The question thus arose whether section 2 of the Thirteenth Amendment gave Congress the power to do more than provide sanctions against slavery or involuntary servitude, narrowly defined. Over a presidential veto, Congress adopted the civil rights act of 1866, which not only declared the citizenship of the freed slaves but also protected them against the sort of racial discrimination that had been embodied in the Black Codes, such as disqualification to own property, to make contracts, or to serve on juries. President andrew johnson had explained his veto of the bill partly on the ground that the Thirteenth Amendment had not empowered Congress to adopt legislation aimed at such purposes.
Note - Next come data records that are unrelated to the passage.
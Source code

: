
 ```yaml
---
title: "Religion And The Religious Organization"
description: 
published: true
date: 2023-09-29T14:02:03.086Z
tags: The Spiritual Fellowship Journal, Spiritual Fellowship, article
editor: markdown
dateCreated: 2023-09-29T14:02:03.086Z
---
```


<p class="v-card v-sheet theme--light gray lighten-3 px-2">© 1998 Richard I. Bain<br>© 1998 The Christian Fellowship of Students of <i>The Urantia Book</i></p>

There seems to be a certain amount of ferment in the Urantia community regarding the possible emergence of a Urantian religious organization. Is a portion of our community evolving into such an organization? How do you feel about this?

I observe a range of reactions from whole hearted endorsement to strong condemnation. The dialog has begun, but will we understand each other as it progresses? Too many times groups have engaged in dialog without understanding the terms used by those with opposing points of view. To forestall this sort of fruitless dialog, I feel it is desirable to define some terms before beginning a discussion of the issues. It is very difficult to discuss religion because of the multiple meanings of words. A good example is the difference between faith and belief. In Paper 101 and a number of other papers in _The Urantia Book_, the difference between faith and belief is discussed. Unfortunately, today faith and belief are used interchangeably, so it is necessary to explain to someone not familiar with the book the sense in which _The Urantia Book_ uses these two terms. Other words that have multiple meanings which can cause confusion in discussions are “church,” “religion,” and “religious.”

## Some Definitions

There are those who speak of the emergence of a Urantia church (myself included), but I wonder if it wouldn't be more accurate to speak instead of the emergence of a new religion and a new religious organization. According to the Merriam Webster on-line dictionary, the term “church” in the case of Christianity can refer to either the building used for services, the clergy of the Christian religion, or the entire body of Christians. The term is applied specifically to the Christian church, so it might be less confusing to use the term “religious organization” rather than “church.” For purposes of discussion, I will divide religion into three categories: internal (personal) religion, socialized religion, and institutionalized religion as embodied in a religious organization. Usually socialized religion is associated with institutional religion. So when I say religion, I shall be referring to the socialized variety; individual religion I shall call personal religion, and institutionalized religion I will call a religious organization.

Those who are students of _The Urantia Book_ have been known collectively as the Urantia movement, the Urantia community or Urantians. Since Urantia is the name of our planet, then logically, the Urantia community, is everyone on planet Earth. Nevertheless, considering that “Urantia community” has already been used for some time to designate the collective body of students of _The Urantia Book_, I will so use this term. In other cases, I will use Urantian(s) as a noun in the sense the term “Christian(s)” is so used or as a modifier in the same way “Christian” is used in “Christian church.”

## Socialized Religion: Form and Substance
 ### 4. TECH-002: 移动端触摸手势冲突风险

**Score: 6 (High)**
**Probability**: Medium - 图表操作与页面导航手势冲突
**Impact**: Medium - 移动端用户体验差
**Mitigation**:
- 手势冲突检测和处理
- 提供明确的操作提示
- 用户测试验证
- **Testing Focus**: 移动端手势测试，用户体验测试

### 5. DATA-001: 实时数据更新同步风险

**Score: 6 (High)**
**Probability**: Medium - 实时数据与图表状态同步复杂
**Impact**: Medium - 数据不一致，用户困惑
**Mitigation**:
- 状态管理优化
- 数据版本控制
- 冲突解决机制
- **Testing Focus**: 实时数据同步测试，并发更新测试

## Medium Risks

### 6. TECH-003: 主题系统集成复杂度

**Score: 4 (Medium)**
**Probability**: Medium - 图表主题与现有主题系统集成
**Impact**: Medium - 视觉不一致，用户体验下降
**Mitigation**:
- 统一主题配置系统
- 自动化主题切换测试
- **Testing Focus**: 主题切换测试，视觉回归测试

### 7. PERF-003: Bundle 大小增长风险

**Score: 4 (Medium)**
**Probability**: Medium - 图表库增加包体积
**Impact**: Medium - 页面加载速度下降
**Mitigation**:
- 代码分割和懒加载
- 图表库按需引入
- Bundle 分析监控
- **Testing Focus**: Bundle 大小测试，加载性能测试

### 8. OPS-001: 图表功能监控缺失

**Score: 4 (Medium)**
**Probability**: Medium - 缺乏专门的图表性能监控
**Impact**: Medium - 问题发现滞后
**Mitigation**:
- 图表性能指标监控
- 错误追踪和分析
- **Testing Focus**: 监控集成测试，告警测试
Reacting to this argument, Congress proposed the fourteenth amendment as a means of assuring the validity of the 1866 Act and placing beyond doubt the power of Congress to enforce the civil rights of the freed slaves.
From the beginning it was arguable that the abolition of slavery implied that the persons so freed would take on the status of free citizens—that the amendment should be read broadly as a response to the whole social system of racial subordination associated with slavery. But in the early years, this view did not prosper in the Supreme Court; it was found mainly in obiter dicta and in dissenting opinions. All agreed that section 1 of the amendment was self-executing: slavery and involuntary servitude were abolished, whether or not Congress enacted civil or criminal sanctions to enforce the abolition. Because the amendment contained no state action limitation, it operated directly, of its own force, against either public or private conduct that imposed slavery. But the Court limited the notion of "involuntary servitude" to personal servitude, refusing to extend it (by analogy to feudal servitudes) to cover the granting of monopolies or other similar privileges. (See slaughterhouse cases). By the end of the nineteenth century, the Court was saying that slavery implied no more than "a state of bondage," and the lack of "a legal right to the disposal of [one's] own person, property, and services"; thus the Thirteenth Amendent standing alone did not even forbid a state to impose racial segregation on seating in railroad cars. (See plessy v. ferguson.)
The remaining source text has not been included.